Friday, October 3, 2008

Collecting rocks

Last week the girls next door were in my house. One of them was at the computer, e-mailing her summer camp friends. The other one had nothing to do, so I showed her my rock collection. She asked me,"Why did you pick this one?" And so, I told her exactly why I picked many of the rocks, what is was that I looked for that made it a "collection", and what made some particularly special to me. I didn't think much of this.

Later that day, she and her friend knocked on my door. "Come outside", she said, in an excited tone. On my table, outdoors, was a big collection of rocks. They had spent the entire afternoon looking (and collecting) rocks! She wanted to give them all to me, but I said "Why don't you keep them yourself?" and "Maybe your friend would like some."

The friend seemed awestruck. "Can I really have one?", she said. I told her she could have as many as she wanted, but she seemed too shy to accept more than one, as if I was giving her a really big present. She picked one small stone. My neighbor said, "But I thought you liked this one!" as she pointed to another small mottled gray stone. "Well, I do, but. . ." I had to argue, "Take it! C'mon!"

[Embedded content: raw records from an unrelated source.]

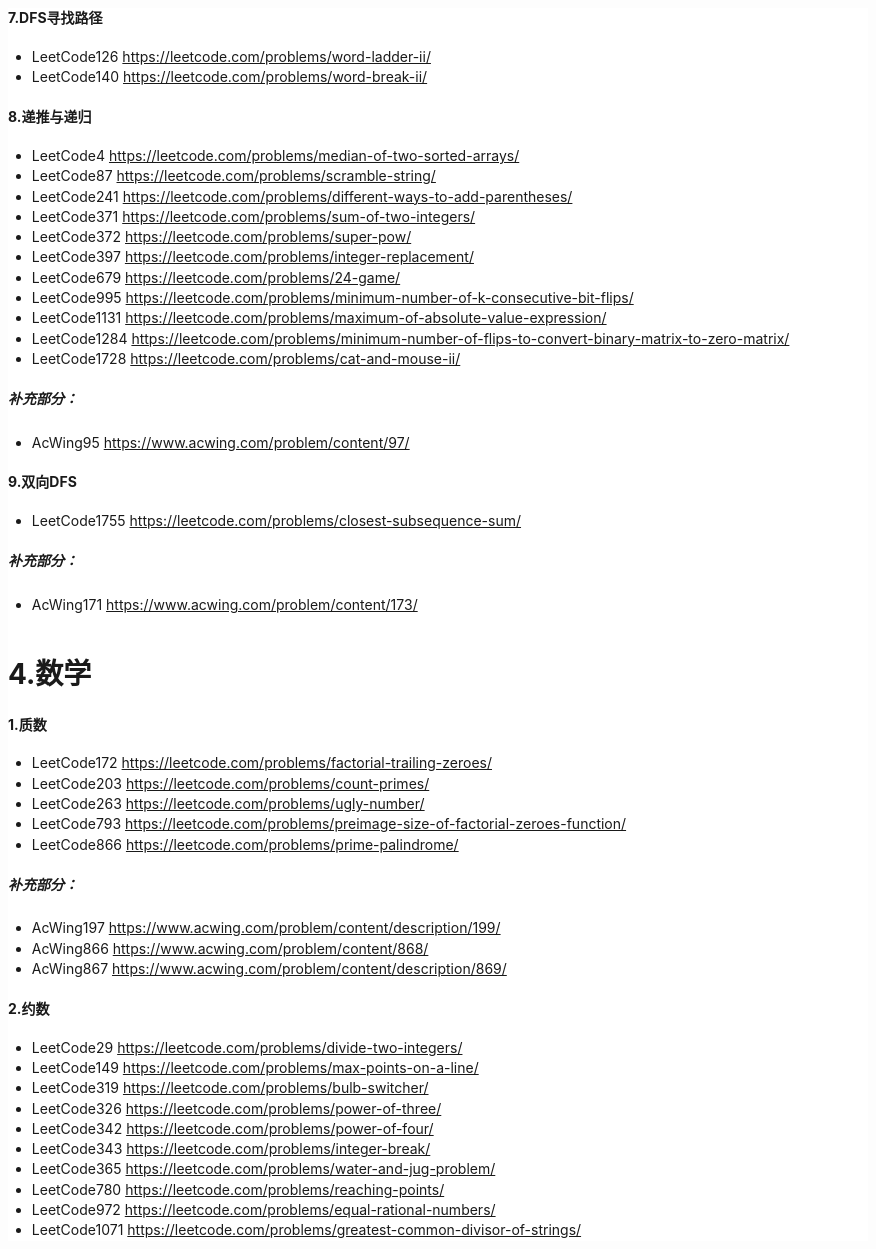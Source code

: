 #### 7.DFS寻找路径
* LeetCode126 https://leetcode.com/problems/word-ladder-ii/
* LeetCode140 https://leetcode.com/problems/word-break-ii/

#### 8.递推与递归
* LeetCode4 https://leetcode.com/problems/median-of-two-sorted-arrays/
* LeetCode87 https://leetcode.com/problems/scramble-string/
* LeetCode241 https://leetcode.com/problems/different-ways-to-add-parentheses/
* LeetCode371 https://leetcode.com/problems/sum-of-two-integers/
* LeetCode372 https://leetcode.com/problems/super-pow/
* LeetCode397 https://leetcode.com/problems/integer-replacement/
* LeetCode679 https://leetcode.com/problems/24-game/
* LeetCode995 https://leetcode.com/problems/minimum-number-of-k-consecutive-bit-flips/
* LeetCode1131 https://leetcode.com/problems/maximum-of-absolute-value-expression/
* LeetCode1284 https://leetcode.com/problems/minimum-number-of-flips-to-convert-binary-matrix-to-zero-matrix/
* LeetCode1728 https://leetcode.com/problems/cat-and-mouse-ii/

##### 补充部分：
* AcWing95 https://www.acwing.com/problem/content/97/

#### 9.双向DFS
* LeetCode1755 https://leetcode.com/problems/closest-subsequence-sum/

##### 补充部分：
* AcWing171 https://www.acwing.com/problem/content/173/


# 4.数学

#### 1.质数
* LeetCode172 https://leetcode.com/problems/factorial-trailing-zeroes/
* LeetCode203 https://leetcode.com/problems/count-primes/
* LeetCode263 https://leetcode.com/problems/ugly-number/
* LeetCode793 https://leetcode.com/problems/preimage-size-of-factorial-zeroes-function/
* LeetCode866 https://leetcode.com/problems/prime-palindrome/

##### 补充部分：
* AcWing197 https://www.acwing.com/problem/content/description/199/
* AcWing866 https://www.acwing.com/problem/content/868/
* AcWing867 https://www.acwing.com/problem/content/description/869/

#### 2.约数
* LeetCode29 https://leetcode.com/problems/divide-two-integers/
* LeetCode149 https://leetcode.com/problems/max-points-on-a-line/
* LeetCode319 https://leetcode.com/problems/bulb-switcher/
* LeetCode326 https://leetcode.com/problems/power-of-three/
* LeetCode342 https://leetcode.com/problems/power-of-four/
* LeetCode343 https://leetcode.com/problems/integer-break/
* LeetCode365 https://leetcode.com/problems/water-and-jug-problem/
* LeetCode780 https://leetcode.com/problems/reaching-points/
* LeetCode972 https://leetcode.com/problems/equal-rational-numbers/
* LeetCode1071 https://leetcode.com/problems/greatest-common-divisor-of-strings/
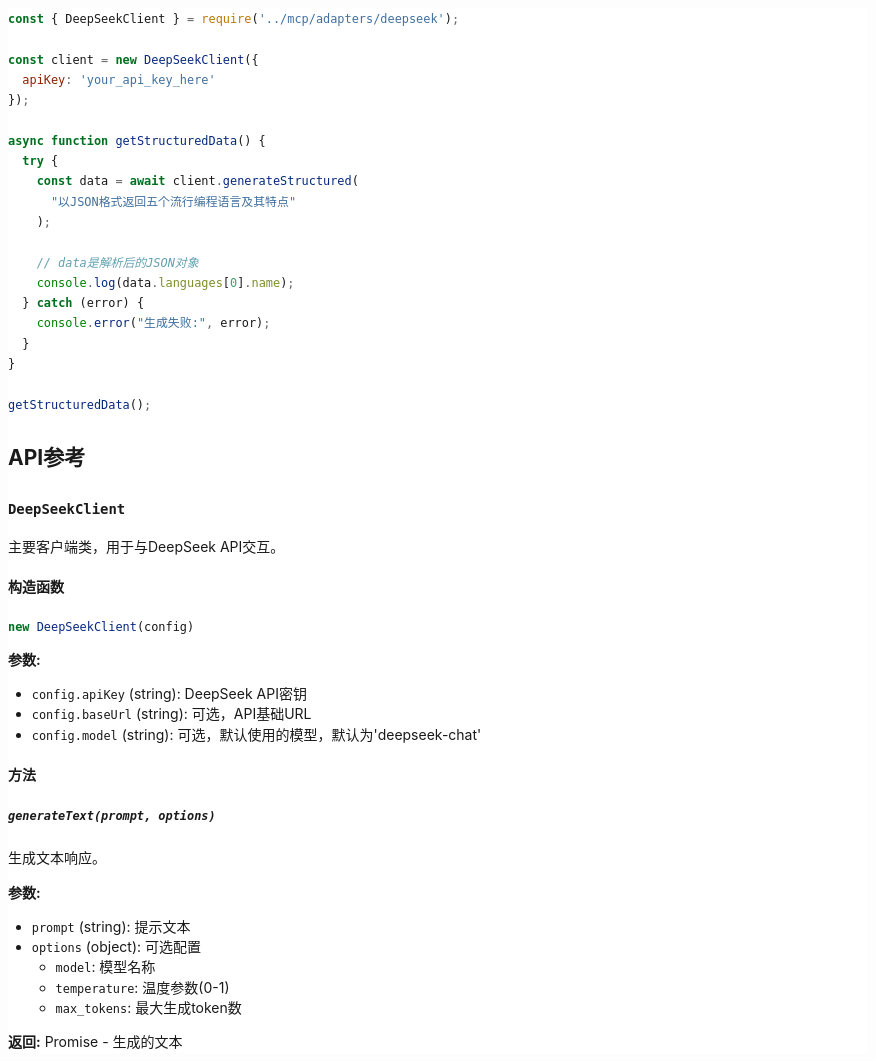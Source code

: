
 ```javascript
const { DeepSeekClient } = require('../mcp/adapters/deepseek');

const client = new DeepSeekClient({
  apiKey: 'your_api_key_here'
});

async function getStructuredData() {
  try {
    const data = await client.generateStructured(
      "以JSON格式返回五个流行编程语言及其特点"
    );
    
    // data是解析后的JSON对象
    console.log(data.languages[0].name);
  } catch (error) {
    console.error("生成失败:", error);
  }
}

getStructuredData();
```

## API参考

### `DeepSeekClient`

主要客户端类，用于与DeepSeek API交互。

#### 构造函数

```javascript
new DeepSeekClient(config)
```

**参数:**
- `config.apiKey` (string): DeepSeek API密钥
- `config.baseUrl` (string): 可选，API基础URL
- `config.model` (string): 可选，默认使用的模型，默认为'deepseek-chat'

#### 方法

##### `generateText(prompt, options)`

生成文本响应。

**参数:**
- `prompt` (string): 提示文本
- `options` (object): 可选配置
  - `model`: 模型名称
  - `temperature`: 温度参数(0-1)
  - `max_tokens`: 最大生成token数

**返回:** Promise<string> - 生成的文本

And so, both girls went away with a few small treasures. I still have a pile of rocks on my table outside.

Later on, I thought about this and realized just how special it was. In a fairly recent post I mentioned that I collected rocks when I was a kid and that I still do. It later occurred to me how important it was to show kids that there are precious things that don't have to be purchased. A simple walk through the woods can yield enormous treasures - beautiful leaves, seed pods, old bird's nests, lichens (with which you can dye things!) - the list goes on and on.

Sadly, it seems that this type of activity is yet another one of those things, like drawing pictures, that people put away when they become grown-ups, unless one has some sort of specialist's reason for doing it. So, many kids think that the really good stuff is the stuff that adults go out and buy, and that they have little access to.

And whydo we stop encouraging kids to draw and play instruments once they get near puberty? Ah, yes, one mustn't waste one's time on anything that one isn't exceptional at. At around the age of 12, this society starts to impose it's "get thee into a box" mentality on kids. What a shame.

Photo note: Some of my rock collection.

And yes, I'm still blogging.


Anonymous said...

Why, you ask? Because western societies are based on materialism and most of our productive time should be spent either making money or spending it... Just look how far it's gotten us.
I heard today in an interview with a neuroscientist that before the age of one, almost everyone has a perfect pitch. Later it goes away, probably because there's "no use" for it... I want my perfedt pitch back!

Julie H. Rose said...

Do you know which neuroscientist said this? I'm quite interested.

Buckminster Fuller said that this society "de-geniuses" children.

I guess it does way more than that, from what you wrote.

Anonymous said...

Here's a link to that interview, it aired on Fresh Air on Friday.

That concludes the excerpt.